• _WHAT THE TASK REQUIRES_: Please reproduce the data in full, exactly as it stands.

╭──

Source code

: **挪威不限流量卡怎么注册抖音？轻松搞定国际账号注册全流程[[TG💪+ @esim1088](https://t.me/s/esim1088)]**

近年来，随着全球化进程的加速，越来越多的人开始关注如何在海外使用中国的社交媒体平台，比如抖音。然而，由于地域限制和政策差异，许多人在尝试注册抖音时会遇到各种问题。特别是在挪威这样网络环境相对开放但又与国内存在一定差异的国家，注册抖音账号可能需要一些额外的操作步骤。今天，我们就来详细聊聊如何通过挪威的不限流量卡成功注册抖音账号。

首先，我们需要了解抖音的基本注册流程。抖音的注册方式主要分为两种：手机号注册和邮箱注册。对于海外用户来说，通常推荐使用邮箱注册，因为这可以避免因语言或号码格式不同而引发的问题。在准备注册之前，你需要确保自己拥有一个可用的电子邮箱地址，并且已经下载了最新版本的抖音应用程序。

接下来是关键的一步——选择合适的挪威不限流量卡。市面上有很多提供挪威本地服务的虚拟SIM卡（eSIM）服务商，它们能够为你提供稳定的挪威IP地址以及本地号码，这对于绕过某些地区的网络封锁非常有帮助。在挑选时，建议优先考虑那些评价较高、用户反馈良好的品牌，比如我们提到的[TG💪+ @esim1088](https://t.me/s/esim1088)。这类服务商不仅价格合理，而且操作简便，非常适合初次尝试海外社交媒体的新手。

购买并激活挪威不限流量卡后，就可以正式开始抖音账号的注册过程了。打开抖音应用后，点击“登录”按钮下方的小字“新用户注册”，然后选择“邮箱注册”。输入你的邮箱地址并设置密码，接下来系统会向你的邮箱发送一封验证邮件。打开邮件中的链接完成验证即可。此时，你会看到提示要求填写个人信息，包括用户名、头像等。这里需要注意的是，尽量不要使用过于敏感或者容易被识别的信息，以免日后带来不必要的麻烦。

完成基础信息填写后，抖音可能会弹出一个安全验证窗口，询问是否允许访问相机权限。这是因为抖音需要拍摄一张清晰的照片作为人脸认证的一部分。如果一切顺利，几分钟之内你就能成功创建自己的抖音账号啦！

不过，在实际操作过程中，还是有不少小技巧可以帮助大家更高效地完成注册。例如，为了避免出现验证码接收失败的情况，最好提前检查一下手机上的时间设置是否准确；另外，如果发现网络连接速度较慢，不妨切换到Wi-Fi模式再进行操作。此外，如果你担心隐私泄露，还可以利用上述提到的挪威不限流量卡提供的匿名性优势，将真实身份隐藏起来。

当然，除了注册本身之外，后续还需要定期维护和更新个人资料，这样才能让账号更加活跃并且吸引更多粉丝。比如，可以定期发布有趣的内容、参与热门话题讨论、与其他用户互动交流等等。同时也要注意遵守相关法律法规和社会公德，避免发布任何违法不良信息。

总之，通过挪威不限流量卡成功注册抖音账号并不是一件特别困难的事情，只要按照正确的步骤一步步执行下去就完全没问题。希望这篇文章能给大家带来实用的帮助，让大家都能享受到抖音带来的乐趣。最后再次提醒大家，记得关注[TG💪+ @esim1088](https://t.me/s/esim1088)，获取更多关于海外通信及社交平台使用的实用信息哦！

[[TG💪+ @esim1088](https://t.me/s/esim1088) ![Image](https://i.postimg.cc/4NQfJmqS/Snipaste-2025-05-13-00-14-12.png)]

╰──

• _SOLUTION BELOW_:
Source code

: **挪威不限流量卡怎么注册抖音？轻松搞定国际账号注册全流程[[TG💪+ @esim1088](https://t.me/s/esim1088)]**

近年来，随着全球化进程的加速，越来越多的人开始关注如何在海外使用中国的社交媒体平台，比如抖音。然而，由于地域限制和政策差异，许多人在尝试注册抖音时会遇到各种问题。特别是在挪威这样网络环境相对开放但又与国内存在一定差异的国家，注册抖音账号可能需要一些额外的操作步骤。今天，我们就来详细聊聊如何通过挪威的不限流量卡成功注册抖音账号。

首先，我们需要了解抖音的基本注册流程。抖音的注册方式主要分为两种：手机号注册和邮箱注册。对于海外用户来说，通常推荐使用邮箱注册，因为这可以避免因语言或号码格式不同而引发的问题。在准备注册之前，你需要确保自己拥有一个可用的电子邮箱地址，并且已经下载了最新版本的抖音应用程序。

接下来是关键的一步——选择合适的挪威不限流量卡。市面上有很多提供挪威本地服务的虚拟SIM卡（eSIM）服务商，它们能够为你提供稳定的挪威IP地址以及本地号码，这对于绕过某些地区的网络封锁非常有帮助。在挑选时，建议优先考虑那些评价较高、用户反馈良好的品牌，比如我们提到的[TG💪+ @esim1088](https://t.me/s/esim1088)。这类服务商不仅价格合理，而且操作简便，非常适合初次尝试海外社交媒体的新手。

购买并激活挪威不限流量卡后，就可以正式开始抖音账号的注册过程了。打开抖音应用后，点击“登录”按钮下方的小字“新用户注册”，然后选择“邮箱注册”。输入你的邮箱地址并设置密码，接下来系统会向你的邮箱发送一封验证邮件。打开邮件中的链接完成验证即可。此时，你会看到提示要求填写个人信息，包括用户名、头像等。这里需要注意的是，尽量不要使用过于敏感或者容易被识别的信息，以免日后带来不必要的麻烦。

完成基础信息填写后，抖音可能会弹出一个安全验证窗口，询问是否允许访问相机权限。这是因为抖音需要拍摄一张清晰的照片作为人脸认证的一部分。如果一切顺利，几分钟之内你就能成功创建自己的抖音账号啦！

不过，在实际操作过程中，还是有不少小技巧可以帮助大家更高效地完成注册。例如，为了避免出现验证码接收失败的情况，最好提前检查一下手机上的时间设置是否准确；另外，如果发现网络连接速度较慢，不妨切换到Wi-Fi模式再进行操作。此外，如果你担心隐私泄露，还可以利用上述提到的挪威不限流量卡提供的匿名性优势，将真实身份隐藏起来。

当然，除了注册本身之外，后续还需要定期维护和更新个人资料，这样才能让账号更加活跃并且吸引更多粉丝。比如，可以定期发布有趣的内容、参与热门话题讨论、与其他用户互动交流等等。同时也要注意遵守相关法律法规和社会公德，避免发布任何违法不良信息。

总之，通过挪威不限流量卡成功注册抖音账号并不是一件特别困难的事情，只要按照正确的步骤一步步执行下去就完全没问题。希望这篇文章能给大家带来实用的帮助，让大家都能享受到抖音带来的乐趣。最后再次提醒大家，记得关注[TG💪+ @esim1088](https://t.me/s/esim1088)，获取更多关于海外通信及社交平台使用的实用信息哦！

[[TG💪+ @esim1088](https://t.me/s/esim1088) ![Image](https://i.postimg.cc/4NQfJmqS/Snipaste-2025-05-13-00-14-12.png)]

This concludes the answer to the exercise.